[Stored data entries]
+---+

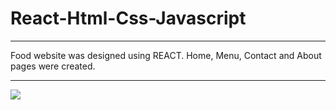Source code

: <h1>React-Html-Css-Javascript</h1>
<hr></hr>
<p>Food website was designed using REACT. Home, Menu, Contact and About pages were created.</p>
<hr></hr>

![](src\assets\burger.gif)
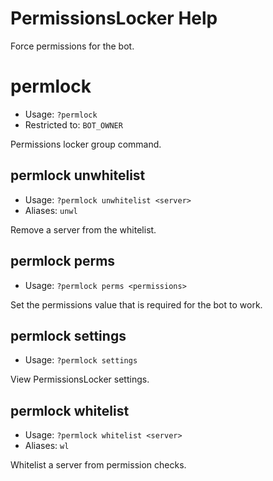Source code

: # PermissionsLocker Help

Force permissions for the bot.

# permlock
 - Usage: `?permlock `
 - Restricted to: `BOT_OWNER`

Permissions locker group command.

## permlock unwhitelist
 - Usage: `?permlock unwhitelist <server> `
 - Aliases: `unwl`

Remove a server from the whitelist.

## permlock perms
 - Usage: `?permlock perms <permissions> `

Set the permissions value that is required for the bot to work.

## permlock settings
 - Usage: `?permlock settings `

View PermissionsLocker settings.

## permlock whitelist
 - Usage: `?permlock whitelist <server> `
 - Aliases: `wl`

Whitelist a server from permission checks.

+---+

Go over the data above and copy every line that has the word "settings" in it.

Exercise answer
## permlock settings
 - Usage: `?permlock settings `
View PermissionsLocker settings.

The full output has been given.